=== Begin Enclosure ===
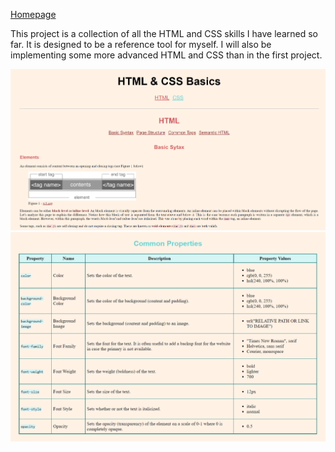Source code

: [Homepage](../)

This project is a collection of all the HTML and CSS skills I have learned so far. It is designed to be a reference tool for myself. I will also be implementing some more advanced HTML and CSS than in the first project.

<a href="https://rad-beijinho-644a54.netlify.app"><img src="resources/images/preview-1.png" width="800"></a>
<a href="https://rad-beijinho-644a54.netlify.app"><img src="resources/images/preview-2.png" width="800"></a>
=== End Enclosure ===
=== Begin Enclosure ===
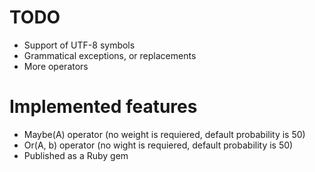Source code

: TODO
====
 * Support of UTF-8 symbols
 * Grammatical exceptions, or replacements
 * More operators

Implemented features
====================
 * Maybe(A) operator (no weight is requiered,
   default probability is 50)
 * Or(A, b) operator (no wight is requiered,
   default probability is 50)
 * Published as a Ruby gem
=== End Enclosure ===
◆ EXERCISE DIRECTIONS: In the records above, count the lines holding the word "href"; give only that number.

◆ PROBLEM SOLUTION: 2